House Calls

I look around the living room as we sing, smiling at those who are gathered in worship and friendship. We have variations in skin colour, age, education and economic status, but in the circle we are all the same—sisters and brothers in the family of Jesus. In the circle, all the distinctions fall away and together we worship and pray, seeking to know and love the Creator more deeply.

I am in the house church in Ndazkoh. It is so different from Punchaw, Williams Lake or McLeese Lake and all the other house churches that make up the Cariboo Presbyterian Church. Each of them is unique because the people who make up each circle are different in every community. If variety is the spice of life, then we are a zesty congregation.

At the same time, we are no different in many ways from other congregations spread across this vast piece of land we call home. We seek to faithfully walk the way of Jesus in our lives among our communities in the hope that others will join us in the journey and experience the healing, joy and anticipation of eternity that helps us walk forward. We sing, we pray, we study the word, we comfort and congratulate one another, and we mark the significant events in one another’s lives. And we share the gifts of God, which are for the people of God.

The last song fades as we pray for the leading of the Holy Spirit to help us understand the scripture that we are going to read and study. Some people who can read open their Bibles, others get ready to listen. Thirty minutes later, after a message and discussion, the Bibles are set aside and we prepare to share in one of the gifts the Creator has given us to mark us as followers of Christ.

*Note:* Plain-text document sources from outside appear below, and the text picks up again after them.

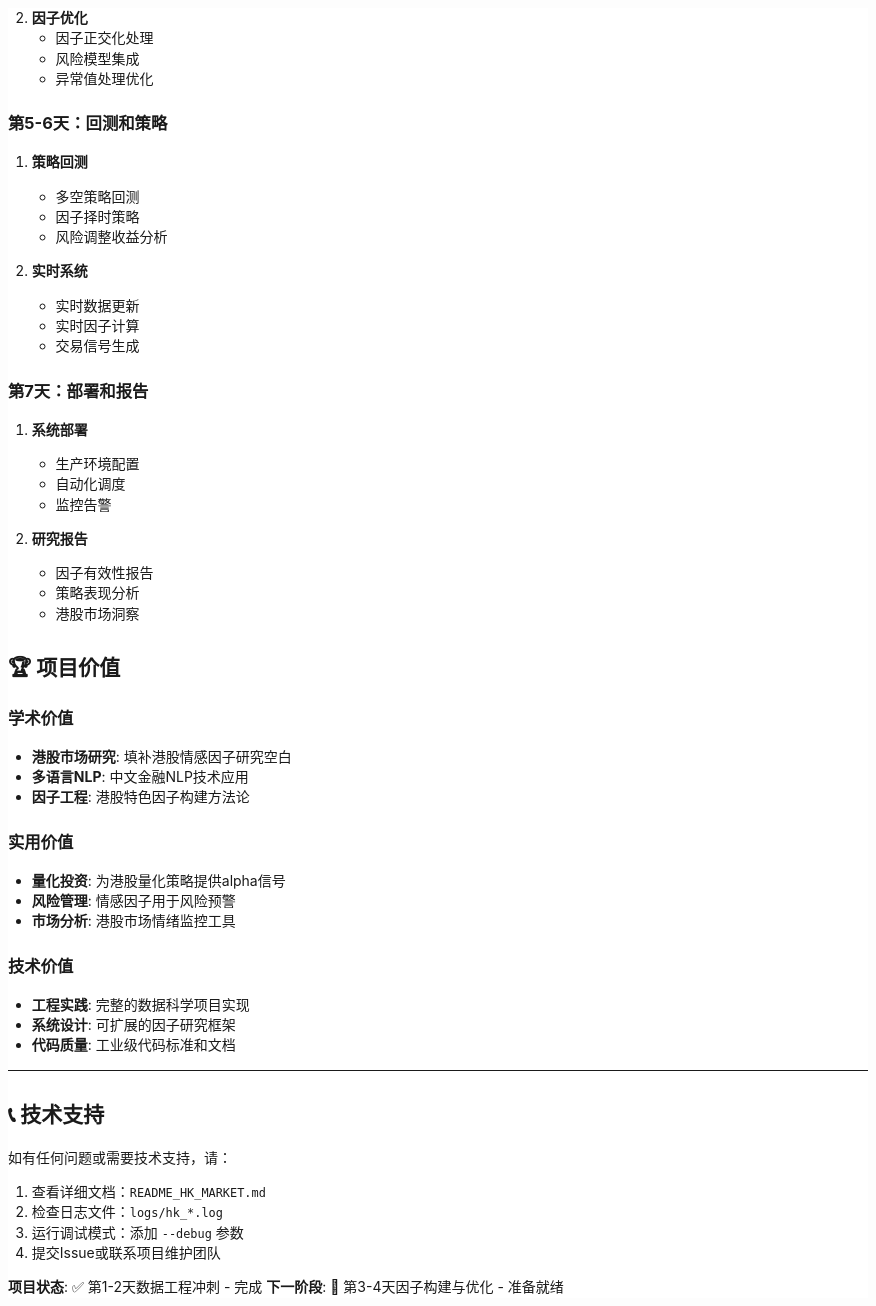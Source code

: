 2. **因子优化**
   - 因子正交化处理
   - 风险模型集成
   - 异常值处理优化

### 第5-6天：回测和策略
1. **策略回测**
   - 多空策略回测
   - 因子择时策略
   - 风险调整收益分析

2. **实时系统**
   - 实时数据更新
   - 实时因子计算
   - 交易信号生成

### 第7天：部署和报告
1. **系统部署**
   - 生产环境配置
   - 自动化调度
   - 监控告警

2. **研究报告**
   - 因子有效性报告
   - 策略表现分析
   - 港股市场洞察

## 🏆 项目价值

### 学术价值
- **港股市场研究**: 填补港股情感因子研究空白
- **多语言NLP**: 中文金融NLP技术应用
- **因子工程**: 港股特色因子构建方法论

### 实用价值
- **量化投资**: 为港股量化策略提供alpha信号
- **风险管理**: 情感因子用于风险预警
- **市场分析**: 港股市场情绪监控工具

### 技术价值
- **工程实践**: 完整的数据科学项目实现
- **系统设计**: 可扩展的因子研究框架
- **代码质量**: 工业级代码标准和文档

---

## 📞 技术支持

如有任何问题或需要技术支持，请：
1. 查看详细文档：`README_HK_MARKET.md`
2. 检查日志文件：`logs/hk_*.log`
3. 运行调试模式：添加 `--debug` 参数
4. 提交Issue或联系项目维护团队

**项目状态**: ✅ 第1-2天数据工程冲刺 - 完成
**下一阶段**: 🚀 第3-4天因子构建与优化 - 准备就绪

On the coffee table sits a wooden plate with a fresh piece of bannock. Next to it, in a wooden chalice, is grape juice and small cups of the same on another wooden plate. I nod to Geraldine who begins to read from a paper in her hand: “This is the Lord’s table. Together we remember, celebrate and look forward … This table gives us a little taste of what Jesus suffered, of what it means to follow him and be part of his family, and of what it will be like to live with him in heaven.”

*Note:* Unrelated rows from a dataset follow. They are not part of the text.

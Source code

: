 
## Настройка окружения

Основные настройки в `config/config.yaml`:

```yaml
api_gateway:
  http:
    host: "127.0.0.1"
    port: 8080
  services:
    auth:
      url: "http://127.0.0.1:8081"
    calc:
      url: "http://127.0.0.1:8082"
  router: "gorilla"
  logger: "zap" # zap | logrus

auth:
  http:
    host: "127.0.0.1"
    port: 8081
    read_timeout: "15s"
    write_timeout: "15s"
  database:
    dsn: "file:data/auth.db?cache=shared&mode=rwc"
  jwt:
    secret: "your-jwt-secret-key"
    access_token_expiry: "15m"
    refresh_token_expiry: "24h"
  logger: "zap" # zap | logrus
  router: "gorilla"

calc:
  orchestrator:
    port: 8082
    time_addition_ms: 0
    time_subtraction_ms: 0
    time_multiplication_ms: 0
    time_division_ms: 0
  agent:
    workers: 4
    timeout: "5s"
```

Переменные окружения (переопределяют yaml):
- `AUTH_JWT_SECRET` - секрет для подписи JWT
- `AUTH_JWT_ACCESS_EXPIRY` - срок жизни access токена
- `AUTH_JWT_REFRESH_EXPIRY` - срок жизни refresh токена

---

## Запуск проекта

Rosie passes a stick to Geraldine who prays her thanks, “Thank you, Jesus for being with me last week when I was in the hospital. Thank you for helping me and taking care of me.”

The prayer stick is passed around the entire circle as people offer their thanks to the Creator. We have offered a prayer of thanksgiving.

My 17-year-old daughter, Shelby opens her Bible and begins to read 1 Corinthians 11:23-26 as we all listen to the familiar words that have been passed on to us by the apostle Paul, “This is my body, which is for you; do this in remembrance of me.”

When she finishes, we pass first the bannock and then the grape juice, serving one another as we say, “Hilda, this is the blood of Christ, shed for you.” The Lord’s Supper has been shared in his body.

Our time at the table is concluded with passing the prayer stick around one more time as we lift up our prayers for others and ourselves before the Lord. We find healing and hope at the table, and now come in prayer to ask for it for specific situations in our lives and in our world. We finish by gathering around Hilda (for example) and putting our hands on her head and shoulders, anointing her forehead with oil as we pray for her failing health. We commit her to the healing power of the Holy Spirit.

Coming from a Reformed tradition, we believe that the Lord’s Supper and baptism are sacraments, visible signs of God’s grace. That is what I experience in sharing the bannock and juice with my house church family: God’s grace in our lives as we seek to follow Jesus in a community that is in much pain; God’s grace which feeds us and gives us hope when so many around us are in despair. If I see healing in the lives around the circle, it is not due to my efforts, but God’s grace at work in each of them. How fitting then, that we should share this visible sign together to give thanks, remember and look forward.

We know and trust that Christ’s presence is with us whenever we gather to worship, and especially when we break bread and share the cup together. Nothing else makes it a sacrament, a visible sign of God’s grace. It is the presence of Jesus through the Holy Spirit, not the presence of a specific person. Take and eat. Take and drink, all of you, and remember him. He is with you as you do.